Start of MATERIAL SUPPLIED

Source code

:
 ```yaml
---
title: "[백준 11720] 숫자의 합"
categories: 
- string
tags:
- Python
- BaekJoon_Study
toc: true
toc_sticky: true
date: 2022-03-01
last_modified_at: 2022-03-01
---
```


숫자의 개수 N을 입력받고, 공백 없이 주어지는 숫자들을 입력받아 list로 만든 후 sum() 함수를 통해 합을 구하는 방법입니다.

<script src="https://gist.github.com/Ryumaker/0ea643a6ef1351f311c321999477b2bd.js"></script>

End of MATERIAL SUPPLIED

TO DO
Each entry should be reproduced in the output exactly.

RESPONSE
Source code

:
 ```yaml
---
title: "[백준 11720] 숫자의 합"
categories: 
- string
tags:
- Python
- BaekJoon_Study
toc: true
toc_sticky: true
date: 2022-03-01
last_modified_at: 2022-03-01
---
```


숫자의 개수 N을 입력받고, 공백 없이 주어지는 숫자들을 입력받아 list로 만든 후 sum() 함수를 통해 합을 구하는 방법입니다.

<script src="https://gist.github.com/Ryumaker/0ea643a6ef1351f311c321999477b2bd.js"></script>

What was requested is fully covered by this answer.